** The input follows **
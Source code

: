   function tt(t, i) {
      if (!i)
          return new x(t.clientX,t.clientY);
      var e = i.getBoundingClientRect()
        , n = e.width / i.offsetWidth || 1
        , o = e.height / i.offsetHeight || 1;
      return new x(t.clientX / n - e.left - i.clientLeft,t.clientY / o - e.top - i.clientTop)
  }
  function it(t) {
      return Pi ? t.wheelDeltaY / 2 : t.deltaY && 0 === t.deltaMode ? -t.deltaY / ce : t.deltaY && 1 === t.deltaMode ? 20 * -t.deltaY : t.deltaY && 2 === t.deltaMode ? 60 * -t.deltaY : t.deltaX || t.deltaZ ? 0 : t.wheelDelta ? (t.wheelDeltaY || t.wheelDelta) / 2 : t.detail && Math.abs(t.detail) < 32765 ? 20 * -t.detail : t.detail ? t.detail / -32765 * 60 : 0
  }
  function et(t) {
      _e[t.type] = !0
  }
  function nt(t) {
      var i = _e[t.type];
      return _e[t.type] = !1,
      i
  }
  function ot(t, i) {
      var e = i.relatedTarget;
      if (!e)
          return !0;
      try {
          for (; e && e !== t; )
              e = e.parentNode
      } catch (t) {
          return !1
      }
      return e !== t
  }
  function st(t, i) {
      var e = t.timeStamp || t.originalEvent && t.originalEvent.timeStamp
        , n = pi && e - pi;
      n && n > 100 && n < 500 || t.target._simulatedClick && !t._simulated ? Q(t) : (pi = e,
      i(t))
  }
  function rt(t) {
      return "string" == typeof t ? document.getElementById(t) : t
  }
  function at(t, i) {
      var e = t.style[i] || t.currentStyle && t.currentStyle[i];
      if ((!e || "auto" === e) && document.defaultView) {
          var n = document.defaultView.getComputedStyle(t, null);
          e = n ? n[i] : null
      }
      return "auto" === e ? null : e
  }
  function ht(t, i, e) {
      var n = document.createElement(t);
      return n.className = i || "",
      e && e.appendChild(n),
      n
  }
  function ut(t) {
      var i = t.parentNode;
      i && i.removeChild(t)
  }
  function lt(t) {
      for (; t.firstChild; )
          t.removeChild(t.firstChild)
** End of The input **
Task brief: Tally the lines of the listing above that include the word "firstChild". Answer with the number alone.

Task answer: 2